◆ Your objective ◆
Search the data for "been". Return each matching line.

*** Exercise input ***

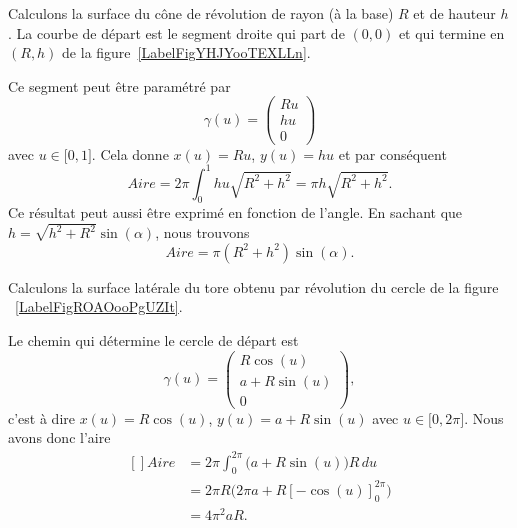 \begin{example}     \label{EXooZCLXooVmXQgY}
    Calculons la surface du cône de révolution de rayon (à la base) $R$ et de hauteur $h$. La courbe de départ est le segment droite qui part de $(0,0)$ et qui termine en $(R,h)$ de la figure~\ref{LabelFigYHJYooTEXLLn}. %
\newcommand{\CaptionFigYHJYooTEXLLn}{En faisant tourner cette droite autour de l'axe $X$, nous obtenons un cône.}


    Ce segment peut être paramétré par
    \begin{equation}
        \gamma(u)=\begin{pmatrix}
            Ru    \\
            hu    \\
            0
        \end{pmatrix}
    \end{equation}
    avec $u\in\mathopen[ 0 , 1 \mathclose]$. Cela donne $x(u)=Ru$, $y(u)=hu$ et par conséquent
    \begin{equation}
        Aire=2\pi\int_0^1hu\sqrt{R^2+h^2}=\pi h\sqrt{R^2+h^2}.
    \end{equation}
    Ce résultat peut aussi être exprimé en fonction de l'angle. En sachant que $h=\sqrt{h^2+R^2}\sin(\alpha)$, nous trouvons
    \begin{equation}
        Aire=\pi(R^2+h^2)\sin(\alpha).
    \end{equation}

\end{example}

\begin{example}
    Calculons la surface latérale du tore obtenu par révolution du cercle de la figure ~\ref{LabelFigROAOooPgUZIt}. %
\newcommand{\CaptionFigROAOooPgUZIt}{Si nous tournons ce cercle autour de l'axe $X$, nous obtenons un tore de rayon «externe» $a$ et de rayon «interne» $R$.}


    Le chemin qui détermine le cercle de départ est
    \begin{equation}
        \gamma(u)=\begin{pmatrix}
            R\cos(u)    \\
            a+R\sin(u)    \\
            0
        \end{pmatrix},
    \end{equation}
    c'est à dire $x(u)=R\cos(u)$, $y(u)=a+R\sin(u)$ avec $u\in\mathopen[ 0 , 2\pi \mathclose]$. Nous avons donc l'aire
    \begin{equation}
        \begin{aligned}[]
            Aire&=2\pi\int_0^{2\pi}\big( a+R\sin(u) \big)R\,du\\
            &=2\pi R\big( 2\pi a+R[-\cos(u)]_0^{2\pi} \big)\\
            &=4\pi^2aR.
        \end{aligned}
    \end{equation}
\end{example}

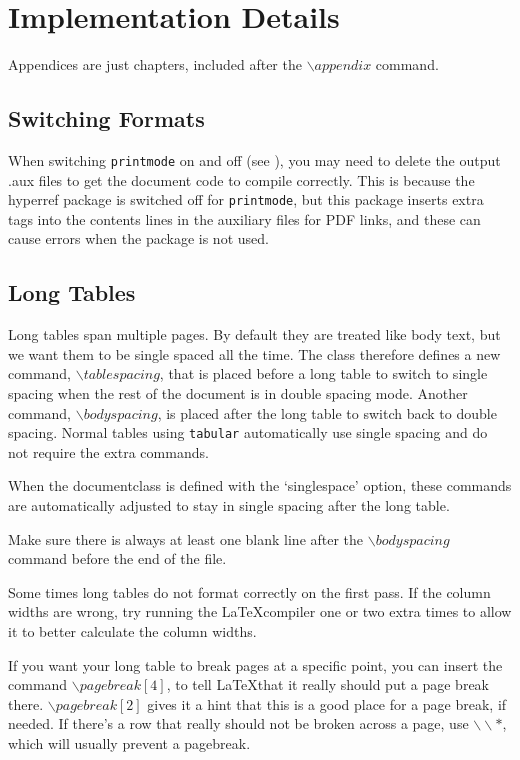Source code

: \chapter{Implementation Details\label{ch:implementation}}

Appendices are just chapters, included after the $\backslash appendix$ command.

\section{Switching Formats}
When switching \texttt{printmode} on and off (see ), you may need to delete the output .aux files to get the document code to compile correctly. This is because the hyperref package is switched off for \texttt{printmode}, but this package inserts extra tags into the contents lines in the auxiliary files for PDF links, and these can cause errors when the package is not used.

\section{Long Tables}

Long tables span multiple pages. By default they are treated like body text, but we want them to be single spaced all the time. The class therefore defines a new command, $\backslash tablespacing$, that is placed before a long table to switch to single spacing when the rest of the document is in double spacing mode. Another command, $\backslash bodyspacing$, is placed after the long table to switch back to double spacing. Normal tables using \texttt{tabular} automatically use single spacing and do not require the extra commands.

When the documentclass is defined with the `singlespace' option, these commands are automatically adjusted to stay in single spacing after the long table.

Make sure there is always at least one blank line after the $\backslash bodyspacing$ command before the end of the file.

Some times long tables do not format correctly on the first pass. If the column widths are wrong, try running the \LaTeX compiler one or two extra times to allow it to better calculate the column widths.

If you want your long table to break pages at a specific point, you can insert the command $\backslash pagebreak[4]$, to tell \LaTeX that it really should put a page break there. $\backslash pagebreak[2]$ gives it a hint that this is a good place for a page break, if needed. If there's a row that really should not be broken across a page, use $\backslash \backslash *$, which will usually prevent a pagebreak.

*** End of Exercise input ***
*** Exercise input ***

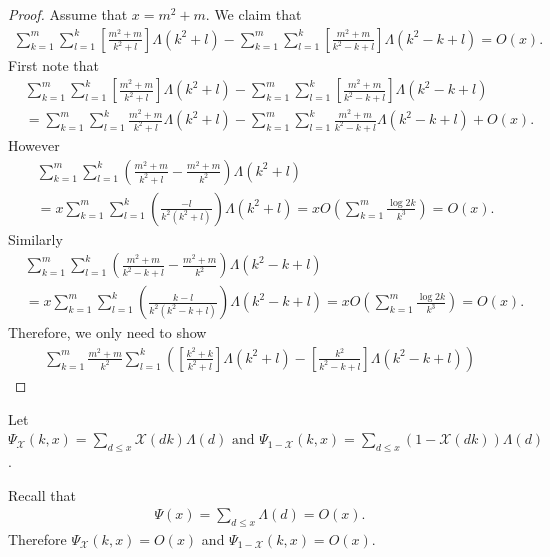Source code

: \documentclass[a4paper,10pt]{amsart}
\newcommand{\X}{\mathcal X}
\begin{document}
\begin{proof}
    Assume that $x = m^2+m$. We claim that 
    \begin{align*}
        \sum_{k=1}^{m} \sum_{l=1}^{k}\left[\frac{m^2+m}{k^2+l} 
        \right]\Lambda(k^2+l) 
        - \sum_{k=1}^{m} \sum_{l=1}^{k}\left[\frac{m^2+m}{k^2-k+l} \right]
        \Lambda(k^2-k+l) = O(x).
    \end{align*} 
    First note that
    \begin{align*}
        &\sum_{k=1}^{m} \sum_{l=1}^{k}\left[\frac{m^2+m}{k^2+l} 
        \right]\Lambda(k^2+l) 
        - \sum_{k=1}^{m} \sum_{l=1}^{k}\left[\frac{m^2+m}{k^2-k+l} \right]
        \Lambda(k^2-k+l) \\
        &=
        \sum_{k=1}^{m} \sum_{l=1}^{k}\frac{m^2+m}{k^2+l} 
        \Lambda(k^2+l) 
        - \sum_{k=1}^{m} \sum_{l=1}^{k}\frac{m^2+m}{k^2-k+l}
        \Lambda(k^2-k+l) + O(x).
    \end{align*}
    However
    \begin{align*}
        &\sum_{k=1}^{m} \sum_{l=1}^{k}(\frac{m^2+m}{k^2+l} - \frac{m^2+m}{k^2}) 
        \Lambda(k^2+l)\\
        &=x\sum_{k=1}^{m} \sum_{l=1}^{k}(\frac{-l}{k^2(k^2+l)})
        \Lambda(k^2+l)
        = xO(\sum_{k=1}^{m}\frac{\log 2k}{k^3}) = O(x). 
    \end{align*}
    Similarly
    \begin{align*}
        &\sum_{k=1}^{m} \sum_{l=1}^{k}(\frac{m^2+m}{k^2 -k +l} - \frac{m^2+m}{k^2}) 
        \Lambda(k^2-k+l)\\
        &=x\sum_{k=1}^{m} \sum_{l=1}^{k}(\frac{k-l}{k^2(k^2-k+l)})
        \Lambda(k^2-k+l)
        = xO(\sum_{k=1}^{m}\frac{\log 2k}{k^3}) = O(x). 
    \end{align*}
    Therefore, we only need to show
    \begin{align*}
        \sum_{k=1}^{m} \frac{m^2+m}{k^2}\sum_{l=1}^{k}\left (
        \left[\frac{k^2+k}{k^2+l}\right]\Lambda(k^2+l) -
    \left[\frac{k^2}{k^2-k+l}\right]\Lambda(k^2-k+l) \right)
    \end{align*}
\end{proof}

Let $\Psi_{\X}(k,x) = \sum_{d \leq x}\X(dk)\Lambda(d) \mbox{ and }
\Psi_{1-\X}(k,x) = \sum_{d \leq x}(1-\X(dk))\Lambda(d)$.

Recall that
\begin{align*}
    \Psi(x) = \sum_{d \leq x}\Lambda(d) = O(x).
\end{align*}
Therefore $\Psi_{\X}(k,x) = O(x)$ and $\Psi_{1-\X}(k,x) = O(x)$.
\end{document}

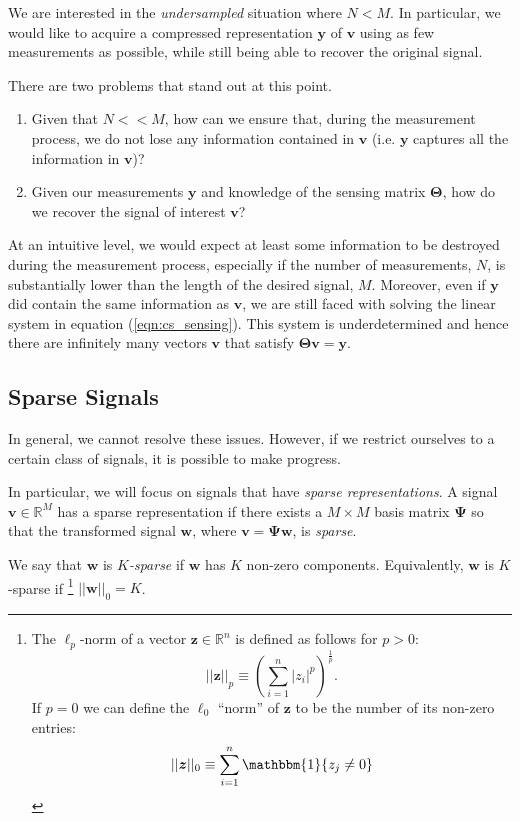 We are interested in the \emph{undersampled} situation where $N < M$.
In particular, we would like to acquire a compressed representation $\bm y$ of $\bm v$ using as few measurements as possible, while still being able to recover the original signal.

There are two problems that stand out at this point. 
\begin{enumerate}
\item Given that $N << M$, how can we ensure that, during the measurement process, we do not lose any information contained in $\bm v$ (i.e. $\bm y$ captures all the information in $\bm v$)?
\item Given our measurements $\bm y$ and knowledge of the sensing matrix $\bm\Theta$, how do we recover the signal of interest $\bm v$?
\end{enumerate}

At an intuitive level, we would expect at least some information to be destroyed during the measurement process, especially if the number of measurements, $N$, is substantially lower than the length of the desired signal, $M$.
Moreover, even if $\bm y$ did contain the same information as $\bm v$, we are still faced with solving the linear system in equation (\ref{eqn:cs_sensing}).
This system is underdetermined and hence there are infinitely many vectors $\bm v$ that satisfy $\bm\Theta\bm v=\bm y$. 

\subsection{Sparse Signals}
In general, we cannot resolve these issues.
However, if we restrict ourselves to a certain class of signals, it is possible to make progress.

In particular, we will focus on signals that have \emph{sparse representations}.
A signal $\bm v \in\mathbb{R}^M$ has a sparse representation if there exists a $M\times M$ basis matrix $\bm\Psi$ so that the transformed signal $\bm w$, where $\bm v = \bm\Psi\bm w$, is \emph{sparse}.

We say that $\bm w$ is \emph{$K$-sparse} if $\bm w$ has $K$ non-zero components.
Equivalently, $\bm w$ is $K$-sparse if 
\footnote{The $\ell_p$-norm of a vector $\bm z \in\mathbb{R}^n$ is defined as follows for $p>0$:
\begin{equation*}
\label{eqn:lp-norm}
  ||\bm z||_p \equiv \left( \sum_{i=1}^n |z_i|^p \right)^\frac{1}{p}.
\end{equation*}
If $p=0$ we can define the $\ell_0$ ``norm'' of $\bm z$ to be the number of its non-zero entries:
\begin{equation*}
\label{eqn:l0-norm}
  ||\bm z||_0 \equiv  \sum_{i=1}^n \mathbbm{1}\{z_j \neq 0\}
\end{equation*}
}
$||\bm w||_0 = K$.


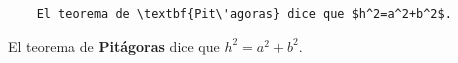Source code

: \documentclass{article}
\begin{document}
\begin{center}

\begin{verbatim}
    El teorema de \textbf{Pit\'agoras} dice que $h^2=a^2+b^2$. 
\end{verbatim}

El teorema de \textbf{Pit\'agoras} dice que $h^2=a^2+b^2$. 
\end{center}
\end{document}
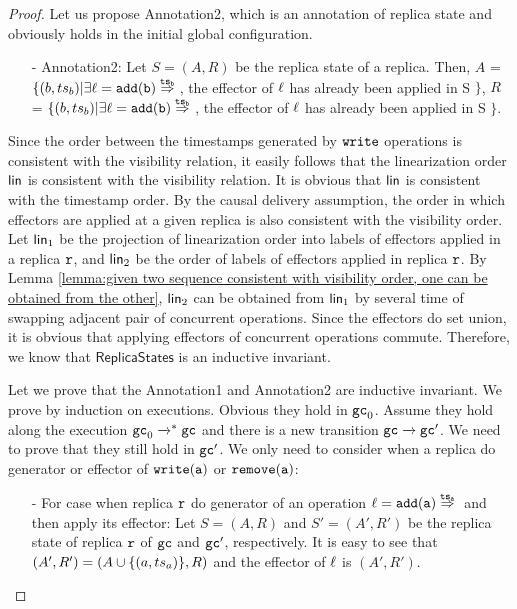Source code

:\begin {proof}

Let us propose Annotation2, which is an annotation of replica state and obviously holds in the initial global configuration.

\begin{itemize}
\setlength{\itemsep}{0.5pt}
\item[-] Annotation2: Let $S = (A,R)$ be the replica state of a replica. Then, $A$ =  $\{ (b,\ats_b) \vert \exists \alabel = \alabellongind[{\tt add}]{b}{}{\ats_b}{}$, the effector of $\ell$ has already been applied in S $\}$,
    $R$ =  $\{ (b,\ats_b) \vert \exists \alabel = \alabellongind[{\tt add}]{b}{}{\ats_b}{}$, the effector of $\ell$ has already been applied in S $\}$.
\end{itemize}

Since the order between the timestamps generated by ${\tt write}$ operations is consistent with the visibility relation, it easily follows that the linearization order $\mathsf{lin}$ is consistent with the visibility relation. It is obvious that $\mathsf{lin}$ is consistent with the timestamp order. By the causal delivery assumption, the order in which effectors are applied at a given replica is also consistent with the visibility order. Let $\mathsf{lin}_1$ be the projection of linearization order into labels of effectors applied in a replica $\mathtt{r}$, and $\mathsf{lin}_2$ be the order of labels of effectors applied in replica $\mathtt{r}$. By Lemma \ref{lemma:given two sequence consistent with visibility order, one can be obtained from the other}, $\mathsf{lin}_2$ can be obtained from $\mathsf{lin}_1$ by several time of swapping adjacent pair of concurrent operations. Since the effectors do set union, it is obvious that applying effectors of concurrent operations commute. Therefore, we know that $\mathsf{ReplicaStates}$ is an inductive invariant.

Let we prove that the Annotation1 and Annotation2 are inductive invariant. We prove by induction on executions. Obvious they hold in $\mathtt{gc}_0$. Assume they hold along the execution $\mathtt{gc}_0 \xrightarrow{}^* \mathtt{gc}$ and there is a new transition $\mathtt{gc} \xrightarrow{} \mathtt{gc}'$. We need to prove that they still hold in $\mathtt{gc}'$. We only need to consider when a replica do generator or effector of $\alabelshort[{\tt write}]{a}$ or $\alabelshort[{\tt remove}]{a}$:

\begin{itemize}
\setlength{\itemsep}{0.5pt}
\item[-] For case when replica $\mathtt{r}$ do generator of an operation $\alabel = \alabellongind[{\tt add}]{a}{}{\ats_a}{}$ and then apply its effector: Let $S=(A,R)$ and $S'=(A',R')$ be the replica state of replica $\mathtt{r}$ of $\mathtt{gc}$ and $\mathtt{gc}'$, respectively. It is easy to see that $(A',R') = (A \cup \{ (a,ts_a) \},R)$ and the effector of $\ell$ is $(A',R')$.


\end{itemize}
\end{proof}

*** End of Exercise input ***
*** Exercise input ***

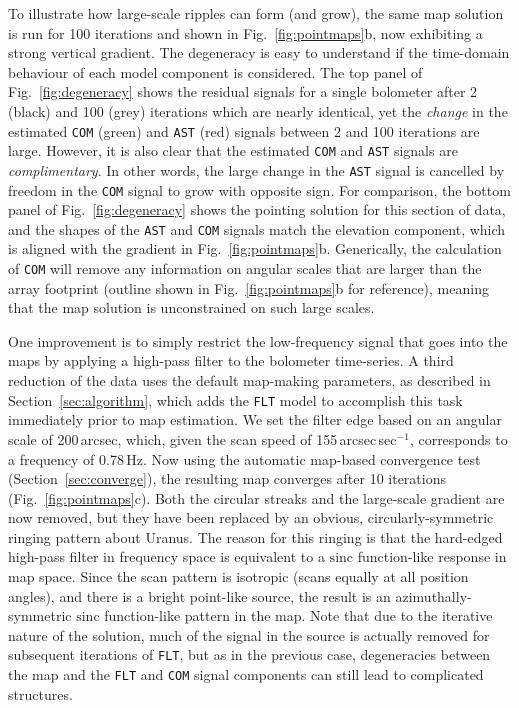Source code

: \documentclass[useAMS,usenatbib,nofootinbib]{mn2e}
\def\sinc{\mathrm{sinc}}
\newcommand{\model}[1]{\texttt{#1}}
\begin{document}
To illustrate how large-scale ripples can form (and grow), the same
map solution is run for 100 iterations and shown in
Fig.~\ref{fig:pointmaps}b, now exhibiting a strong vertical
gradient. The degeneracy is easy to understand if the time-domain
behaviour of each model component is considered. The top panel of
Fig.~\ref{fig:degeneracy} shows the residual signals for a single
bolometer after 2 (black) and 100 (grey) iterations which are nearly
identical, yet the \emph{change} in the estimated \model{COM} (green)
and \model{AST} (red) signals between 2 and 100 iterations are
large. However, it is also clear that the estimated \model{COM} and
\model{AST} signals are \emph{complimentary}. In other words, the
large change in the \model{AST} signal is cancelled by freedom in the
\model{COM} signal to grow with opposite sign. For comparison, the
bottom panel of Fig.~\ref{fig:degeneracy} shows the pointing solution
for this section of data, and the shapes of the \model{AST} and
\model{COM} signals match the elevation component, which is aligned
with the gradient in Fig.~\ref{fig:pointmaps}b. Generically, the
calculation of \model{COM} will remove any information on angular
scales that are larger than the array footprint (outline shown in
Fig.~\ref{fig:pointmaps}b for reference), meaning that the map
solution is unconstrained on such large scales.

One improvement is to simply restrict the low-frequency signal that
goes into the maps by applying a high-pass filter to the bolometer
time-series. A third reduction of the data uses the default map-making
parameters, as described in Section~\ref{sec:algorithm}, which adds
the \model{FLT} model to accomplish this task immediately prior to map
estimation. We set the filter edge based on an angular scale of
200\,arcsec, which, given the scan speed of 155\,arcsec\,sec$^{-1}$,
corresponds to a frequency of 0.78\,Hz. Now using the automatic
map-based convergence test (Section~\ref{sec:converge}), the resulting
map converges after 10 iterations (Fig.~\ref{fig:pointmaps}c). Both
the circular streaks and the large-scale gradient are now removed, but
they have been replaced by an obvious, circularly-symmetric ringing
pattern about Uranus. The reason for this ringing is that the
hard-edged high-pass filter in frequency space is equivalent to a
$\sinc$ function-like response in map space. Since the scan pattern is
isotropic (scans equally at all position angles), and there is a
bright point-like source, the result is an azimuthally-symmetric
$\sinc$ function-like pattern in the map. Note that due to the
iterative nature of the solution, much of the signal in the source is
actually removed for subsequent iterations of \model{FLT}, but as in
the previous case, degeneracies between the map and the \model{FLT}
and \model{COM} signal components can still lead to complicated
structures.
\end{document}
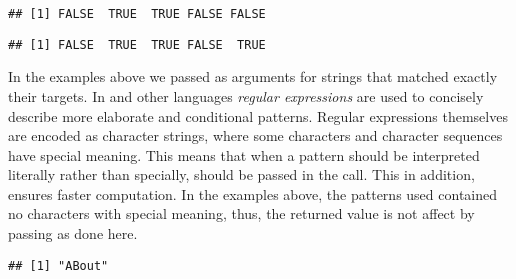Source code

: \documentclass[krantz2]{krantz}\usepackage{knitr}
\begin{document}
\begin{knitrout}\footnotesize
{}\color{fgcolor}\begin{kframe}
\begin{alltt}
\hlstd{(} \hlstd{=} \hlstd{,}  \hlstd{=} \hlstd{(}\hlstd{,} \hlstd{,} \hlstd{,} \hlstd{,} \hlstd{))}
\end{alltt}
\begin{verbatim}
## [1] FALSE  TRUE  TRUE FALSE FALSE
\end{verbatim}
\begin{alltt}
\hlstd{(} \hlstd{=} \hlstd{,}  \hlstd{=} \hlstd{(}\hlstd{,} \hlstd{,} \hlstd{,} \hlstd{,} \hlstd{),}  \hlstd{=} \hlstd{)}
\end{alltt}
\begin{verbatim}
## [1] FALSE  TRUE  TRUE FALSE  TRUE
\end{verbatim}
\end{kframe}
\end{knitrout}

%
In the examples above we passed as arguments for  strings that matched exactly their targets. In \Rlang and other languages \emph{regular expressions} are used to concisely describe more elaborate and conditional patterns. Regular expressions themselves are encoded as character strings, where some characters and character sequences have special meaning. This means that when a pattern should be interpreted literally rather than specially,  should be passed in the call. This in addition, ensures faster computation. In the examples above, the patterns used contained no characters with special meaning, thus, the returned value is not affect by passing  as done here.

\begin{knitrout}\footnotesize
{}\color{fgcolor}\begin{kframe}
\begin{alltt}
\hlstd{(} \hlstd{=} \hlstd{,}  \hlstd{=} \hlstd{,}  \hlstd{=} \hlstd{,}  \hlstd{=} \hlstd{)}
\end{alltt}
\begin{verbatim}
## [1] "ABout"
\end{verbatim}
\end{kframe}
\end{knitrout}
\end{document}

*** End of Exercise input ***

◆ The completed task ◆
\item[-] Annotation2: Let $S = (A,R)$ be the replica state of a replica. Then, $A$ =  $\{ (b,\ats_b) \vert \exists \alabel = \alabellongind[{\tt add}]{b}{}{\ats_b}{}$, the effector of $\ell$ has already been applied in S $\}$,
    $R$ =  $\{ (b,\ats_b) \vert \exists \alabel = \alabellongind[{\tt add}]{b}{}{\ats_b}{}$, the effector of $\ell$ has already been applied in S $\}$.
they have been replaced by an obvious, circularly-symmetric ringing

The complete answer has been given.